É urgente que os católicos se empenhem em criar sonhos de uma sociedade ideal baseados no Evangelho e na reflexão acumulada pela Igreja ao longo de dois mil anos. Indo mais além da dicotomia esquerda versus direita.

Quando pensamos em política ocorre de imediato a dicotomia esquerda/direita. Tendemos a pensar numa linha em que colocamos partidos ou pessoas mais à esquerda ou mais à direita. Mas pensamos menos no que pode justificar tal arrumação. E, por vezes, diz-se mesmo que a divisão esquerda/direita é algo do passado.

Ao mesmo tempo, em artigos de opinião vamos sendo sucessivamente confrontados, direta ou indiretamente, com ideias sobre uma sociedade melhor. Critica-se o papel do estado ou o papel dos bancos privados, os impostos ou a desigualdade.

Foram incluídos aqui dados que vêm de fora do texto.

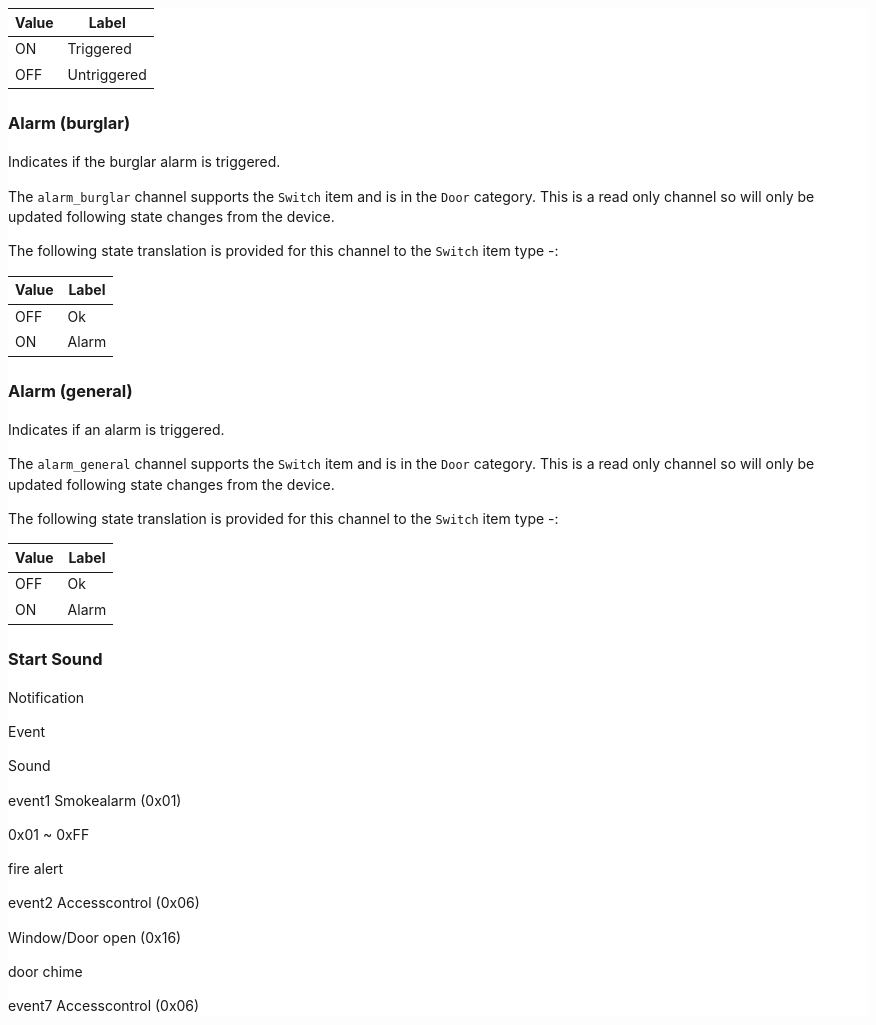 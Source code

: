 | Value | Label     |
|-------|-----------|
| ON | Triggered |
| OFF | Untriggered |

### Alarm (burglar)

Indicates if the burglar alarm is triggered.

The ```alarm_burglar``` channel supports the ```Switch``` item and is in the ```Door``` category. This is a read only channel so will only be updated following state changes from the device.

The following state translation is provided for this channel to the ```Switch``` item type -:

| Value | Label     |
|-------|-----------|
| OFF | Ok |
| ON | Alarm |

### Alarm (general)

Indicates if an alarm is triggered.

The ```alarm_general``` channel supports the ```Switch``` item and is in the ```Door``` category. This is a read only channel so will only be updated following state changes from the device.

The following state translation is provided for this channel to the ```Switch``` item type -:

| Value | Label     |
|-------|-----------|
| OFF | Ok |
| ON | Alarm |

### Start Sound

Notification

Event

Sound

 event1 Smokealarm (0x01)

0x01 ~ 0xFF

fire alert

 event2 Accesscontrol (0x06)

Window/Door open (0x16)

door chime

 event7 Accesscontrol (0x06)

E vamos percebendo que para uns a sociedade ideal será aquela em que a liberdade individual e a proteção da propriedade privada são os valores fundamentais e absolutos, enquanto que para outros, no polo oposto, a abolição da propriedade privada e a submissão do individual ao coletivo são os princípios ideais.

Reencontramos assim a divisão esquerda/direita nesta polarização entre ideais mais coletivistas de inspiração marxista e ideais mais individualistas designados como liberais.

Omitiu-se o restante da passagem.